The peculiar dipping events in the disk-bearing young-stellar object EPIC 204278916
S. Scaringi (1), C.F. Manara (2), S.A. Barenfeld (3), P.J. Groot (4),, A. Isella (5), M.A. Kenworthy (6), C. Knigge (7), T. J. Maccarone (8), L., Ricci (9), M. Ansdell (10) ((1) MPE, (2) ESA/ESTEC, (3) Caltech, (4) RU, Nijmegen, (5) Rice, (6) Leiden, (7) Soton, (8) TTU, (9) CfA

TL;DR
This paper analyzes irregular and periodic dimming events in a young stellar object, suggesting they are caused by a warped disk or transiting cometary objects, with implications for similar young stars.
Contribution
It provides a detailed analysis of the light curve of EPIC 204278916 and proposes novel explanations for its dipping events involving disk warping or cometary transits.
Findings
Irregular dimmings up to 65% lasting ~25 days
Periodic variability attributed to stellar rotation
Possible causes include warped disk or transiting objects
Abstract
EPIC 204278916 has been serendipitously discovered from its K2 light curve which displays irregular dimmings of up to 65% for ~25 consecutive days out of 78.8 days of observations.

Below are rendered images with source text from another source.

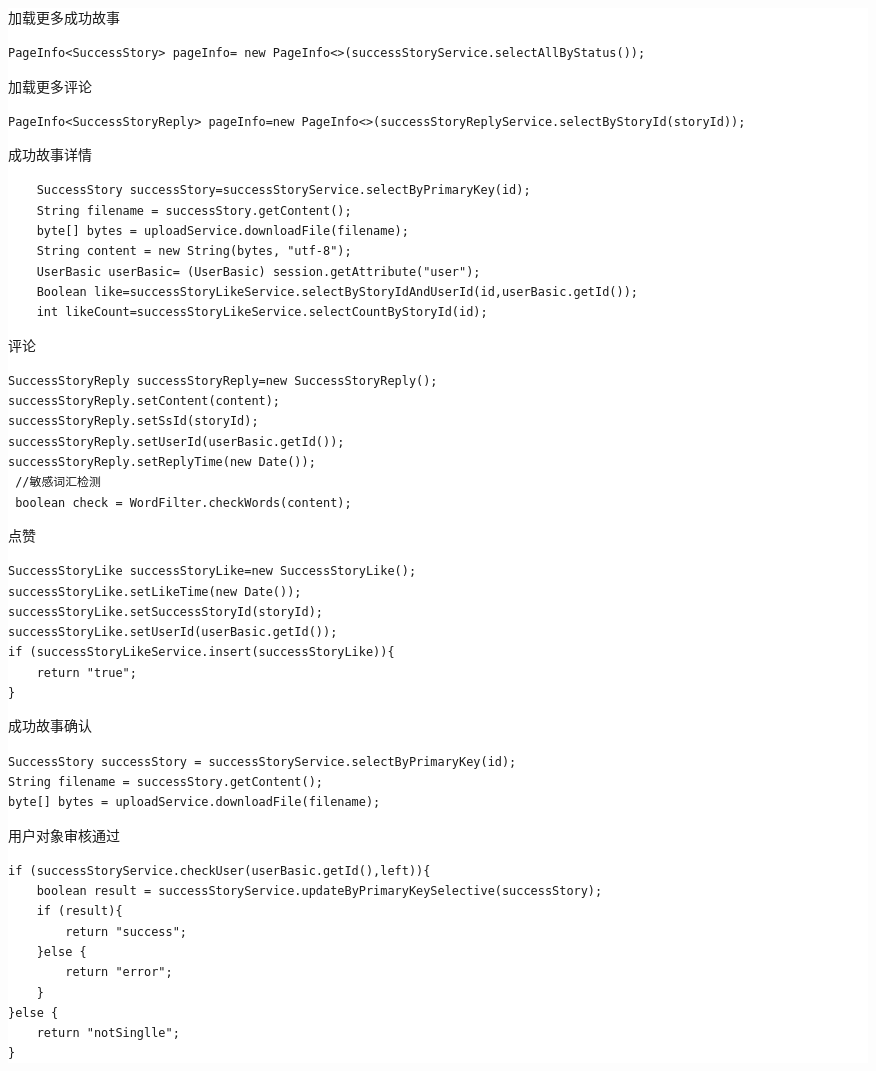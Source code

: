 加载更多成功故事

```
PageInfo<SuccessStory> pageInfo= new PageInfo<>(successStoryService.selectAllByStatus());
```

加载更多评论

```
PageInfo<SuccessStoryReply> pageInfo=new PageInfo<>(successStoryReplyService.selectByStoryId(storyId));
```

成功故事详情

        SuccessStory successStory=successStoryService.selectByPrimaryKey(id);
        String filename = successStory.getContent();
        byte[] bytes = uploadService.downloadFile(filename);
        String content = new String(bytes, "utf-8");
        UserBasic userBasic= (UserBasic) session.getAttribute("user");
        Boolean like=successStoryLikeService.selectByStoryIdAndUserId(id,userBasic.getId());
        int likeCount=successStoryLikeService.selectCountByStoryId(id);

评论

```
SuccessStoryReply successStoryReply=new SuccessStoryReply();
successStoryReply.setContent(content);
successStoryReply.setSsId(storyId);
successStoryReply.setUserId(userBasic.getId());
successStoryReply.setReplyTime(new Date());
 //敏感词汇检测
 boolean check = WordFilter.checkWords(content);
```

点赞

```
SuccessStoryLike successStoryLike=new SuccessStoryLike();
successStoryLike.setLikeTime(new Date());
successStoryLike.setSuccessStoryId(storyId);
successStoryLike.setUserId(userBasic.getId());
if (successStoryLikeService.insert(successStoryLike)){
    return "true";
}
```

成功故事确认

```
SuccessStory successStory = successStoryService.selectByPrimaryKey(id);
String filename = successStory.getContent();
byte[] bytes = uploadService.downloadFile(filename);
```

用户对象审核通过

```
if (successStoryService.checkUser(userBasic.getId(),left)){
    boolean result = successStoryService.updateByPrimaryKeySelective(successStory);
    if (result){
        return "success";
    }else {
        return "error";
    }
}else {
    return "notSinglle";
}
```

For the remaining duration of the observations, the variability is highly periodic and attributed to stellar rotation. The star is a young, low-mass (M-type) pre-main-sequence star with clear evidence of a resolved tilted disk from ALMA observations. We examine the K2 light curve in detail and hypothesise that the irregular dimmings are caused by either a warped inner-disk edge or transiting cometary-like objects in either circular or eccentric orbits. The explanations discussed here are particularly relevant for other recently discovered young objects with similar absorption dips.